Dodgers Interview: Tanner Scott Faces the Music After 10th Blown Save
"I wasn't executing."

PHOENIX – Tanner Scott has been trending the right way for a week, stringing together four straight scoreless outings and hinting at much-needed stability at the back end. Tuesday night in Phoenix, all of that feel-good momentum evaporated in three batters. After a hit batsman and a walk, the Diamondbacks had life, the tying run moved into scoring position, and the Dodgers’ 4–3 cushion was on borrowed time. Arizona walked it off, 5–4, and Scott walked to the microphones with no excuses.
“I hit the first guy and walked the second guy,” he said, outlining the ninth-inning spiral. “You put yourself in a pretty tough spot and I wasn’t executing pitches.” That’s the inning in a sentence. Scott plunked Ildemaro Vargas with a back-foot slider and then issued a free pass to Tim Tawa. A sacrifice bunt moved both runners up, a sacrifice fly by Jorge Barrosa tied it, and Geraldo Perdomo’s liner to left ended it. “I gave up a long fly ball and just put myself in a bad situation,” Scott added. “Getting the first two guys on with no outs makes it definitely harder, and I wasn’t executing.”
If there was any temptation to lean on bad luck or close calls, Scott didn’t take it. The postgame theme was ownership. Asked how hard it is to recalibrate mid-outing after two immediate baserunners, he kept the focus on the strike zone. “You’re trying not to get anyone else on,” he said. “I was out there grinding and it just didn’t go my way.” He made a point to credit Alex Vesia for a gritty eighth that preserved the one-run lead—“Vesia’s inning before was huge”—and then swallowed the result whole: “For that to happen sucks. We should have won that game. It’s my fault.”

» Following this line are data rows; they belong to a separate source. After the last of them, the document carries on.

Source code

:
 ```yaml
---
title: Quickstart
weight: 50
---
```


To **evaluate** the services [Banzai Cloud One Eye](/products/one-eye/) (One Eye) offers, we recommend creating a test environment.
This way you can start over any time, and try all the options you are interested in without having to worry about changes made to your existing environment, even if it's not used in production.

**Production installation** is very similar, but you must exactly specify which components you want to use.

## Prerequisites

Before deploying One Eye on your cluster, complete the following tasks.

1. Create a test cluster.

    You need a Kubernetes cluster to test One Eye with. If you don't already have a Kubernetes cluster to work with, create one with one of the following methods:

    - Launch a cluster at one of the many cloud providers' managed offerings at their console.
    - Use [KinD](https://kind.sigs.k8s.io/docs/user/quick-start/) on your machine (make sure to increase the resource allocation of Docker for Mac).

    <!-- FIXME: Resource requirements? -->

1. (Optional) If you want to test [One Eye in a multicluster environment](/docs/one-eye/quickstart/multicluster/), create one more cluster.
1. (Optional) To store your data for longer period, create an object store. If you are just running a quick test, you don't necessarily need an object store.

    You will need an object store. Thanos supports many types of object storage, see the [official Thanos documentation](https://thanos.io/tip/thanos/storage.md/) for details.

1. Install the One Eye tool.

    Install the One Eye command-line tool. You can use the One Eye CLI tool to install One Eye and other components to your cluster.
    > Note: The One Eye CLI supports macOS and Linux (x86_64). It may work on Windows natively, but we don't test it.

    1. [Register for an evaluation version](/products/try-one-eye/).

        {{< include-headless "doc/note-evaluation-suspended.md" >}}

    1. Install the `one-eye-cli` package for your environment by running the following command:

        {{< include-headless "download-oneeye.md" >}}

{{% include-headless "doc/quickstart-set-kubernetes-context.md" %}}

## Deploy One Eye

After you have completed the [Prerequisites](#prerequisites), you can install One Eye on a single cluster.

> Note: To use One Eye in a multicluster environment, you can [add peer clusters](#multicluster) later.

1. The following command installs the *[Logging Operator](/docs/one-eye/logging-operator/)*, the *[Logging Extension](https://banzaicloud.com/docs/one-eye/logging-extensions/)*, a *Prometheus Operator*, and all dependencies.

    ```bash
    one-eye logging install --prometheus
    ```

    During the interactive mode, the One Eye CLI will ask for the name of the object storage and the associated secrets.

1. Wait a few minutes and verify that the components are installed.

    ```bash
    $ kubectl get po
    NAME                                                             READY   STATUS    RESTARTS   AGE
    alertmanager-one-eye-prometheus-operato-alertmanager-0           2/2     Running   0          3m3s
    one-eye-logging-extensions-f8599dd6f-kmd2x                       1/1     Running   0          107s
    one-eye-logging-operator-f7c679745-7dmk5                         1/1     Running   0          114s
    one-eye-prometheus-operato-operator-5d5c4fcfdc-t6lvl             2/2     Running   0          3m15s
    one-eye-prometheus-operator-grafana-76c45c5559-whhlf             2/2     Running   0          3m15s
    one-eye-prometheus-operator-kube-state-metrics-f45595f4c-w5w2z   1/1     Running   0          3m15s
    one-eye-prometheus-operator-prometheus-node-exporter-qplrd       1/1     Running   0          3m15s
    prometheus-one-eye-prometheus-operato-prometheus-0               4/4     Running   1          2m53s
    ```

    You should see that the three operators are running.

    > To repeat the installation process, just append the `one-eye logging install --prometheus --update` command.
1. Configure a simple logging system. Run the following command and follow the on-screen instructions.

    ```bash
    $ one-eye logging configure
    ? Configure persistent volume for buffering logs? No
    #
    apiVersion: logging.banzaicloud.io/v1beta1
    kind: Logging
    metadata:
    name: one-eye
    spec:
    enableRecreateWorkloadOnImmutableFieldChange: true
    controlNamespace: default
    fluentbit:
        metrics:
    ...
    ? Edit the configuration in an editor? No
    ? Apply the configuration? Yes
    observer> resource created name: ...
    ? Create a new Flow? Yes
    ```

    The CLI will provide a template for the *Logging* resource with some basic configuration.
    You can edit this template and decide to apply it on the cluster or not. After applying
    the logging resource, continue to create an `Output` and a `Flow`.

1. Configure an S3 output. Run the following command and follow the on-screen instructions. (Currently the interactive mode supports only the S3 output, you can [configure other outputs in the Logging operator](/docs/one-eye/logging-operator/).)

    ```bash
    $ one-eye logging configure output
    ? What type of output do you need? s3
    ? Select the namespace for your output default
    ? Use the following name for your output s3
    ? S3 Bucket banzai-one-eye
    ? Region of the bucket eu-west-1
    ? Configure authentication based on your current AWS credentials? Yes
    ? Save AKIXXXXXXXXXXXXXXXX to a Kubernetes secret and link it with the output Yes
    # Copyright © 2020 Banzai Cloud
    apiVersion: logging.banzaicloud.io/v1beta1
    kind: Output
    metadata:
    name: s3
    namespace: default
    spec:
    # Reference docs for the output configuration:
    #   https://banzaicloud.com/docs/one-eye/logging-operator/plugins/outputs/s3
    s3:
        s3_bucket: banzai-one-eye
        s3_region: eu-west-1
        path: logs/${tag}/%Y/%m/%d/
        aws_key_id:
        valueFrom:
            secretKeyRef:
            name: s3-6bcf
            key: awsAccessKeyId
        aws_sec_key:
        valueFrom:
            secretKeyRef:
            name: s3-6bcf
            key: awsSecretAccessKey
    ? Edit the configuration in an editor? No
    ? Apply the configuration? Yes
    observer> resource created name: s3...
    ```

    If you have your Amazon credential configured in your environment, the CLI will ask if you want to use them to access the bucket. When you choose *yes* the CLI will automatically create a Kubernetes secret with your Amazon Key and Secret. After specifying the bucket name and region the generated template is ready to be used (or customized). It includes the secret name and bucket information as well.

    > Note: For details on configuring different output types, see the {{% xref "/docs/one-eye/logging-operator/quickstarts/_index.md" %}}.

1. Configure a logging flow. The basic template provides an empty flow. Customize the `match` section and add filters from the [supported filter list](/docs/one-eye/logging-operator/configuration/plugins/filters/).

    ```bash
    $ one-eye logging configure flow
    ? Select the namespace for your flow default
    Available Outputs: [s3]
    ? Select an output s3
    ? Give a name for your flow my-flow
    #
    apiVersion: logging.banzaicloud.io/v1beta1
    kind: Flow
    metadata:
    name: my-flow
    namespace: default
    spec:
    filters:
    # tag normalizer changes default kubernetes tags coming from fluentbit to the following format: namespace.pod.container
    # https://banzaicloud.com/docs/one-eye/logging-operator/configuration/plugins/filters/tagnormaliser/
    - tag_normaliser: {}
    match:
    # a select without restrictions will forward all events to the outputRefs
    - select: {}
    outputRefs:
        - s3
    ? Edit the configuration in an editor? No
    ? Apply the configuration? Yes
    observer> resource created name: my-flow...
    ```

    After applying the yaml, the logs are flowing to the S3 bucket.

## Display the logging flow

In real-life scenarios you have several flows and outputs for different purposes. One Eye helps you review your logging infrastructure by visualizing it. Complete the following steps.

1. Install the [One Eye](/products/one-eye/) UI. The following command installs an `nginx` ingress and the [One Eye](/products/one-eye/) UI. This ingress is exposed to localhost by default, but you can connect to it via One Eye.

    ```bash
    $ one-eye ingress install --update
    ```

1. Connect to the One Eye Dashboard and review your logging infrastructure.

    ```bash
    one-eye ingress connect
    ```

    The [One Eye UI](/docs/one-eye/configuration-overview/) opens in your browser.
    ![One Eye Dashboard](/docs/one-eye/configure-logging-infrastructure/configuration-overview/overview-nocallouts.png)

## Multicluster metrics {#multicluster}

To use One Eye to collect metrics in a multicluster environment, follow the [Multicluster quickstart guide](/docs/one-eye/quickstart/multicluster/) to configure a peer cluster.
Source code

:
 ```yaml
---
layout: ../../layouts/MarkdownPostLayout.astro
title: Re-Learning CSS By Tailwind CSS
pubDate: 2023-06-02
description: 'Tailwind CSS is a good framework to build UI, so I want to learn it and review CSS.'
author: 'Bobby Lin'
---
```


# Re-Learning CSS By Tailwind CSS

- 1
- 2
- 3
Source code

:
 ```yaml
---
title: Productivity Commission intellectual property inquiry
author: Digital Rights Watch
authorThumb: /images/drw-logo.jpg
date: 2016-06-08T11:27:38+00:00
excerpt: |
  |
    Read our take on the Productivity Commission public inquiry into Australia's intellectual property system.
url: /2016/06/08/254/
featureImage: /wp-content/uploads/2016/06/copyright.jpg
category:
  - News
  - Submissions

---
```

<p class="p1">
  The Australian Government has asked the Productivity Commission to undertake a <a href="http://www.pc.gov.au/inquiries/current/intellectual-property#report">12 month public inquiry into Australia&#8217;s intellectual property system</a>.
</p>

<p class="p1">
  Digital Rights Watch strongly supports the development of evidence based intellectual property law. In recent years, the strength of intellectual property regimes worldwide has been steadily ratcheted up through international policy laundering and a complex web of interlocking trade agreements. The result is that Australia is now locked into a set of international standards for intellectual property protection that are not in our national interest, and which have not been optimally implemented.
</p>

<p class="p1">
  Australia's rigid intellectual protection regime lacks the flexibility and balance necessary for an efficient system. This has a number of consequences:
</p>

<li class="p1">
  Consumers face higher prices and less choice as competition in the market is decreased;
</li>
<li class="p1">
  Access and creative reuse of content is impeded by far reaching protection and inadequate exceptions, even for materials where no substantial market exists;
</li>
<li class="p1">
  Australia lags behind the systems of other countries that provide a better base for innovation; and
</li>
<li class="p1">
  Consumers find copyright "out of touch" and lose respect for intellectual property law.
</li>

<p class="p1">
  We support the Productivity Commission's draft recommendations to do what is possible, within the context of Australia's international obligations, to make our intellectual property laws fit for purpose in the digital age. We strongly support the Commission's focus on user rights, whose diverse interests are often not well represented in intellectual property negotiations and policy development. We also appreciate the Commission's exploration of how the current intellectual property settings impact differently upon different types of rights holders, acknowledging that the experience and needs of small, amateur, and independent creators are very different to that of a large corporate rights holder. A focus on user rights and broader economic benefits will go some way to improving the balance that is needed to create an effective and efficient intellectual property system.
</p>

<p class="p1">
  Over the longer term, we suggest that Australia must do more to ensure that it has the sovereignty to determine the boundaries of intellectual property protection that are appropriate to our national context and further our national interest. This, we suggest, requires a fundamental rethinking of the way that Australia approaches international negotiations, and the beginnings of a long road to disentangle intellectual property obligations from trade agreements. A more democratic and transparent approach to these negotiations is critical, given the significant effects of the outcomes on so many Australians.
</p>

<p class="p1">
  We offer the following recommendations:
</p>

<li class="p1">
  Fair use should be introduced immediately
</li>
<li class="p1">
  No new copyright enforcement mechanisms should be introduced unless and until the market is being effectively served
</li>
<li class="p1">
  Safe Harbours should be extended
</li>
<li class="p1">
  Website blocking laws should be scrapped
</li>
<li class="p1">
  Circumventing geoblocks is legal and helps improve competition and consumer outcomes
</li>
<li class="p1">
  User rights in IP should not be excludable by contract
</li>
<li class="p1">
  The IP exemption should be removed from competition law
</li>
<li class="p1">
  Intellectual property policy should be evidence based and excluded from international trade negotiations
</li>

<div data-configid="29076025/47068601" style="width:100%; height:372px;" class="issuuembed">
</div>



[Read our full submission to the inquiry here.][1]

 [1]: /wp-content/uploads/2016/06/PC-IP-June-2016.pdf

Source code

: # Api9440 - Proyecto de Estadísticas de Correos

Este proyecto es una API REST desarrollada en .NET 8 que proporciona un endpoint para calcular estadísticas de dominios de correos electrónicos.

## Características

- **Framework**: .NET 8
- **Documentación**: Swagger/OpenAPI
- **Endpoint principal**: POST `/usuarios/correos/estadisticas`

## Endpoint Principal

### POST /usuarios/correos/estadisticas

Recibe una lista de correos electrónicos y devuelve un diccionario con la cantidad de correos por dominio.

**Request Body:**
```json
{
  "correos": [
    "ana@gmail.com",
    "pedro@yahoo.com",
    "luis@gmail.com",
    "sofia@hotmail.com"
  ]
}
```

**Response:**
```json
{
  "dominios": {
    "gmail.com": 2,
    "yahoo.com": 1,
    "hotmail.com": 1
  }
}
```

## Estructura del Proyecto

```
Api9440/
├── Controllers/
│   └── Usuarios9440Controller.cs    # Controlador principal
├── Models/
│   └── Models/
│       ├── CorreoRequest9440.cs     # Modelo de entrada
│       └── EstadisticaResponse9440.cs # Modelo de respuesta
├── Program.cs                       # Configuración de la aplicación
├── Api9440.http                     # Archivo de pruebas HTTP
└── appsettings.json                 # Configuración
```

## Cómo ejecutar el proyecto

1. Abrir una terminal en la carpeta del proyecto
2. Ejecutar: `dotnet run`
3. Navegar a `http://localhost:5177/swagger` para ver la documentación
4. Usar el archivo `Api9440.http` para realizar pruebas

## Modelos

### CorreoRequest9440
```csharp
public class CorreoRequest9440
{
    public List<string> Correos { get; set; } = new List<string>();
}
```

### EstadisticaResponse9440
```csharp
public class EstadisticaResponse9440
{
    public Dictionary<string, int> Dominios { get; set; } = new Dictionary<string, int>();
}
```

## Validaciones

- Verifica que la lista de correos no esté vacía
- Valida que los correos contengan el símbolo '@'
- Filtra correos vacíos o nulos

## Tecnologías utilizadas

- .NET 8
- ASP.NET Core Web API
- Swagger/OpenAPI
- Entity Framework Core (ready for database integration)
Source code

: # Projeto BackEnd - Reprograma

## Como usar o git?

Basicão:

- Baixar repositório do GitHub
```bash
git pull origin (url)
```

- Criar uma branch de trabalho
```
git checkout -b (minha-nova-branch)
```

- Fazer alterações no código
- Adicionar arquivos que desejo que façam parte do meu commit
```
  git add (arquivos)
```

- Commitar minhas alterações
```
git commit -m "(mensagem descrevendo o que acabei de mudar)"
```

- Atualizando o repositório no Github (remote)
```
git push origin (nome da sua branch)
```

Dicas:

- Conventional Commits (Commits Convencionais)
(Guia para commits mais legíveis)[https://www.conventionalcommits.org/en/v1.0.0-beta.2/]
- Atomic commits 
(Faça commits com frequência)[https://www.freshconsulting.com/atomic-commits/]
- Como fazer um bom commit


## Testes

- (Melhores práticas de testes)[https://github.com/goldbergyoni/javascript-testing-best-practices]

The bluntness matters, because this wasn’t just another loss in May. It was Scott’s 10th blown save of the season—most in the majors—and it stole a win from Shohei Ohtani after six scoreless, eight-strikeout innings and a 4–0 lead. The club’s magic number remained three. The division picture tightened. The room got quieter.
So where does Scott go from here with five games left? His posture was the only one a reliever can have in late September: take the ball again and attack. “Tomorrow’s a new day,” he said. “After today, it’s just move on.” He confirmed he wants the quickest possible reset: “For sure. I want to get back out there, turn the page, and have a fresh start as we prepare for October.” There was no defiance in the tone—just urgency and a pitcher’s short memory. Any fix has to be immediate and has to happen in the zone.
That last point is where process meets result. Scott’s self-scouting aligned with Dave Roberts’ critique that he leaned too heavily on the slider and never established the fastball threat. When hitters can sit soft and eliminate hard, the chase flips: the pitcher starts nibbling, the count slips behind, and the stress pitches arrive middle-middle. Scott didn’t frame it that clinically, but his words amounted to the same diagnosis—execution and count leverage vanished at the first pitch. The hit-by-pitch and the walk were the gateway; everything after that felt inevitable.
It’s worth remembering why the Dodgers believed in this version of Scott in the first place. When he’s right, the slider is wipeout and the fastball has enough late carry to force defensive swings at the top rail. The recipe is simple, even if the execution is not: get strike one with the heater, expand with the slider, and finish. The ninth on Tuesday inverted that order, and Arizona punished the predictability.
Of course, September doesn’t offer a lab to tinker in. The bullpen has to find answers at game speed with the standings in play. Scott’s vow to “move on” is necessary; it just isn’t sufficient. The immediate test is conviction—pounding the zone with the fastball early, trusting the slider as a finisher, and avoiding the free passes that turn sacrifice plays into tying runs and medium-depth flies into heartbreak.
Scott didn’t run from the responsibility. “It’s got to end tonight,” he said. “Tomorrow’s a new day.” For the Dodgers, the hope is that tomorrow’s first pitch comes from a reliever who learned everything Tuesday tried to teach: establish the heater, attack counts, and make the ninth feel like a formality again. In late September, that’s the only page to turn.